(Stored data entries)
--- START ---
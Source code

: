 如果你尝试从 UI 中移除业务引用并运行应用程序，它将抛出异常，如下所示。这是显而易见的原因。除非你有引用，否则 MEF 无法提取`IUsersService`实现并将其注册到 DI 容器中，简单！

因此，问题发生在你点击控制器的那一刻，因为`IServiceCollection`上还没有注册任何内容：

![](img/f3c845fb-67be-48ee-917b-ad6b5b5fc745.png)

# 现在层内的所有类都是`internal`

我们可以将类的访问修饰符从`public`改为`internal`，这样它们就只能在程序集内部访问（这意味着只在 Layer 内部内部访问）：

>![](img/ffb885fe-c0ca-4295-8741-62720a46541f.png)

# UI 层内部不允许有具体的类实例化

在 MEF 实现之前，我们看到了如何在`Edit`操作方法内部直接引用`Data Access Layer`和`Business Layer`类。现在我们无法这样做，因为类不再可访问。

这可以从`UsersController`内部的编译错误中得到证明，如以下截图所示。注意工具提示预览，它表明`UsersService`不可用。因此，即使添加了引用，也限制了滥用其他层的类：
--- END ---
--- START ---
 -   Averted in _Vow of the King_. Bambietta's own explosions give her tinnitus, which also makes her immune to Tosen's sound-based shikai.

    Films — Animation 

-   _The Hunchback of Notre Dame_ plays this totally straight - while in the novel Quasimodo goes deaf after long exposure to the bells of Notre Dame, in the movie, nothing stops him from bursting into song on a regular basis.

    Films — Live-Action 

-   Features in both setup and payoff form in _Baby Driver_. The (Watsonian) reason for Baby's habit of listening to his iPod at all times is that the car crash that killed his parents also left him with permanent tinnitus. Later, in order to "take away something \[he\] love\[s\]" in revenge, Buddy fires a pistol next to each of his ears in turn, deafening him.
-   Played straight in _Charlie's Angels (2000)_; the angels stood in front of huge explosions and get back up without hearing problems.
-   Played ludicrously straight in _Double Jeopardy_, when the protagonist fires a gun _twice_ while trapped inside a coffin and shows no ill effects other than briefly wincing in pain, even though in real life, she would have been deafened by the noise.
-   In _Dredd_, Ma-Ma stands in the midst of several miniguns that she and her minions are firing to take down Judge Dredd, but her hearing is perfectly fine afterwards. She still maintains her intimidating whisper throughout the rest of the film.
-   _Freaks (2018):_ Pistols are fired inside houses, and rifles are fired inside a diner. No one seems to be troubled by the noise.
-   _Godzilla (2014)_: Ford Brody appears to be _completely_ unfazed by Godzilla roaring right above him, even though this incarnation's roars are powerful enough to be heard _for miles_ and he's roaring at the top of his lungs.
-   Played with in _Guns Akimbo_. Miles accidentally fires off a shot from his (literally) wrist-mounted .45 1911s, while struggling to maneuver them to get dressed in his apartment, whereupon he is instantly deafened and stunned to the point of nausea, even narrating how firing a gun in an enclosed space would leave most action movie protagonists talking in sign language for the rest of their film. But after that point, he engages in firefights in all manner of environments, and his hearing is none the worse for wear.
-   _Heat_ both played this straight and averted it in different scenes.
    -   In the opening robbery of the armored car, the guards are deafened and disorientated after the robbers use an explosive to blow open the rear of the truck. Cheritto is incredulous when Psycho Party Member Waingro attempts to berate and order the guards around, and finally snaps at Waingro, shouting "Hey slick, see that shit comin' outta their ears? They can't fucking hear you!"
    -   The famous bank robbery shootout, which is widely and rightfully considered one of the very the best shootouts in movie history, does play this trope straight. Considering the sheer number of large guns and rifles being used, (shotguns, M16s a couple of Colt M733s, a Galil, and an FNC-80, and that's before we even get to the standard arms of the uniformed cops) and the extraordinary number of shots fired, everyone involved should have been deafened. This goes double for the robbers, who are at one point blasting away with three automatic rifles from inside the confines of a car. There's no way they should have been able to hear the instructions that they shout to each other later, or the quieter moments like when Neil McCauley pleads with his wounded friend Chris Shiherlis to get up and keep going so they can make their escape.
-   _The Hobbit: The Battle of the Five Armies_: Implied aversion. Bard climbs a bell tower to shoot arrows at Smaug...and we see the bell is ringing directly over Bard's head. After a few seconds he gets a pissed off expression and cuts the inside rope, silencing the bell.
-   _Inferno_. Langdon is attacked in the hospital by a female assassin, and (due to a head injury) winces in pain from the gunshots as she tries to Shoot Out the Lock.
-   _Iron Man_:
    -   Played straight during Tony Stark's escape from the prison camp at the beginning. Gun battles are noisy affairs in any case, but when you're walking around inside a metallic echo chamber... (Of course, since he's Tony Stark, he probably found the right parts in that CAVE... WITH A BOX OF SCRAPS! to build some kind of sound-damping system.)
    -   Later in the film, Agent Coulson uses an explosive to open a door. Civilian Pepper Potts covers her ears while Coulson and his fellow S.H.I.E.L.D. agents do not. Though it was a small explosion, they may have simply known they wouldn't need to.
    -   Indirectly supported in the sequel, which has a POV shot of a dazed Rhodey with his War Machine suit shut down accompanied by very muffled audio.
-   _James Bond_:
--- END ---
--- START ---
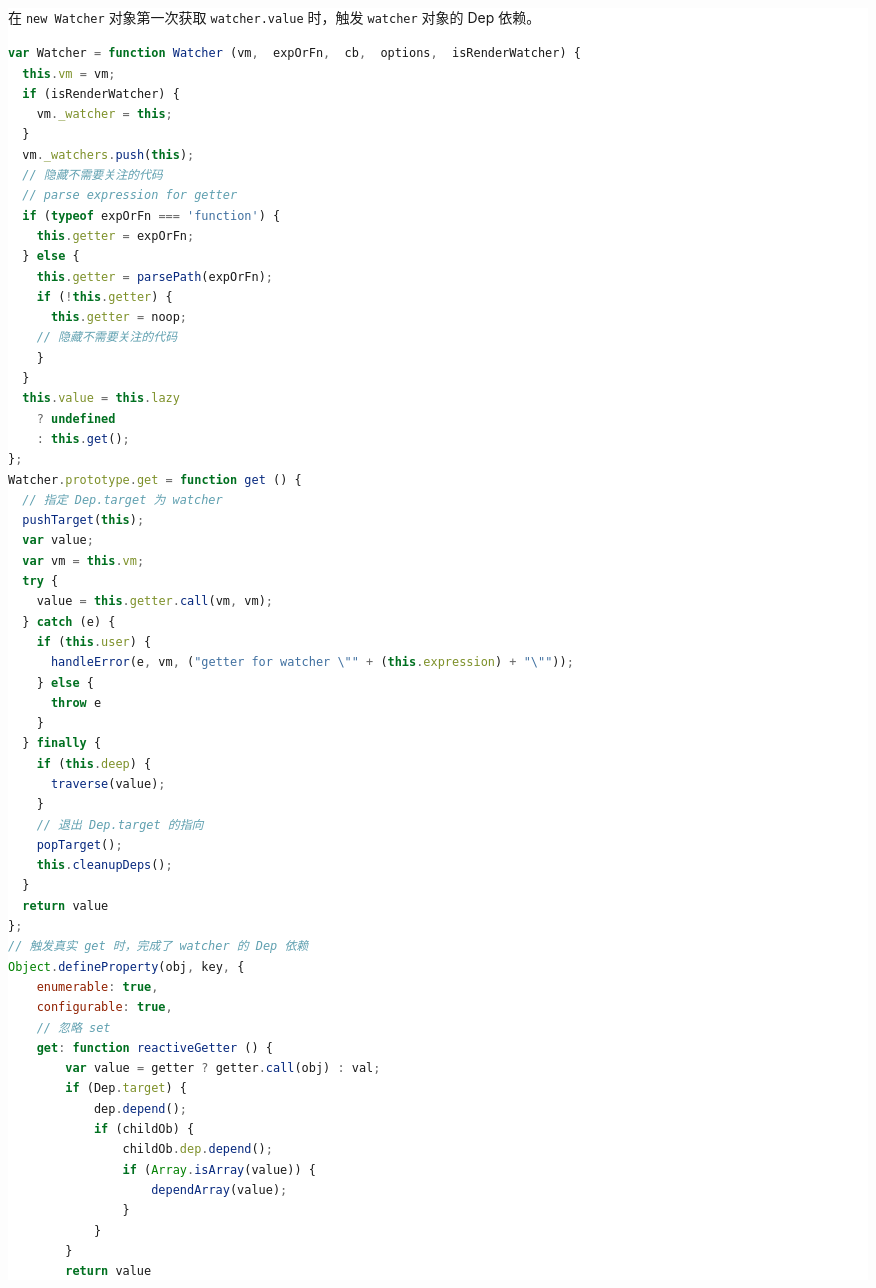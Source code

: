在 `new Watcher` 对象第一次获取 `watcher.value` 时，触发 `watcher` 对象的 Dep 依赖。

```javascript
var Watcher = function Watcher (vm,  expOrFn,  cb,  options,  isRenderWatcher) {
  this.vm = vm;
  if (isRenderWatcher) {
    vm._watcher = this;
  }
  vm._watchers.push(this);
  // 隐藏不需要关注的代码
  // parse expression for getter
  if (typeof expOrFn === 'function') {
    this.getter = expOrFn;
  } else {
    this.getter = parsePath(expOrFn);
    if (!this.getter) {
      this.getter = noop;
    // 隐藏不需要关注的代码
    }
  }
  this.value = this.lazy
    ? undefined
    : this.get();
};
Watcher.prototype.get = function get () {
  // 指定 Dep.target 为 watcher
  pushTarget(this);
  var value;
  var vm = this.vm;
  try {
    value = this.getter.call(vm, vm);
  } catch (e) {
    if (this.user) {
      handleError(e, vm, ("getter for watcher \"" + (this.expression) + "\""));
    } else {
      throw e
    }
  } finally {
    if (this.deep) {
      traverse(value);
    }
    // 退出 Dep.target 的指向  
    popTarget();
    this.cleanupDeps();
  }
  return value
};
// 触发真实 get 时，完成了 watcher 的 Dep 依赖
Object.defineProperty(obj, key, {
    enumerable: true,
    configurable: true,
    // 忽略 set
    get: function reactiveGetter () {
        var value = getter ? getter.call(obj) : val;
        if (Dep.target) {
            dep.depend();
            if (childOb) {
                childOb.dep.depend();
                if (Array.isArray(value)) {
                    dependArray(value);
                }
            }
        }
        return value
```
--- END ---
From the records above, pick out and copy each line holding the word "fired".

* Answer:
-   _Freaks (2018):_ Pistols are fired inside houses, and rifles are fired inside a diner. No one seems to be troubled by the noise.
    -   The famous bank robbery shootout, which is widely and rightfully considered one of the very the best shootouts in movie history, does play this trope straight. Considering the sheer number of large guns and rifles being used, (shotguns, M16s a couple of Colt M733s, a Galil, and an FNC-80, and that's before we even get to the standard arms of the uniformed cops) and the extraordinary number of shots fired, everyone involved should have been deafened. This goes double for the robbers, who are at one point blasting away with three automatic rifles from inside the confines of a car. There's no way they should have been able to hear the instructions that they shout to each other later, or the quieter moments like when Neil McCauley pleads with his wounded friend Chris Shiherlis to get up and keep going so they can make their escape.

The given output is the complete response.